Requires-Dist: pytest-asyncio>=0.23; extra == "dev"
Requires-Dist: ruff>=0.4; extra == "dev"
Requires-Dist: mypy>=1.10; extra == "dev"

# Computational Theseus Toolkit (CT Toolkit)

> **Identity Continuity Guardrails for LLM Systems**

[![Python 3.11+](https://img.shields.io/badge/python-3.11+-blue.svg)](https://www.python.org/)
[![License: MIT](https://img.shields.io/badge/License-MIT-green.svg)](LICENSE)
[![arXiv](https://img.shields.io/badge/arXiv-preprint-red.svg)](https://arxiv.org/)

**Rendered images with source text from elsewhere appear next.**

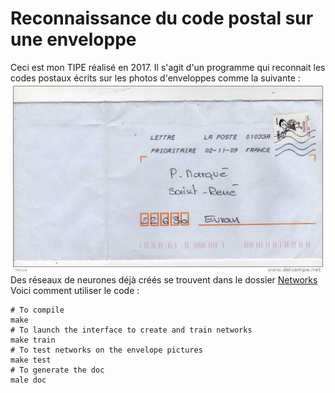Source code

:# Reconnaissance du code postal sur une enveloppe

Ceci est mon TIPE réalisé en 2017. Il s'agit d'un programme qui reconnait les codes postaux écrits sur les photos d'enveloppes comme la suivante :
![exemple](enveloppes/enveloppe.jpg)
Des réseaux de neurones déjà créés se trouvent dans le dossier [Networks](Networks)
Voici comment utiliser le code :
```
# To compile
make
# To launch the interface to create and train networks
make train
# To test networks on the envelope pictures
make test
# To generate the doc
male doc
```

CT Toolkit is an open-source security layer designed to preserve the **identity continuity** of large language models over time. It brings to practice the **Nested Agency Architecture (NAA)** framework proposed in the paper [The Computational Theseus](https://hakandamar.com/the-computational-theseus-engineering-identity-continuity-as-a-guardrail-against-sequential-963918c1720d).

---

## Why CT Toolkit?

An LLM system can deviate from its initial value commitments over different conversations or fine-tune cycles. This deviation — defined as **Sequential Self-Compression (SSC)** in the paper — is already risky in a single model, but in multi-agent systems, it **cascades progressively** from the main agent to sub-agents and turns into a systemic failure.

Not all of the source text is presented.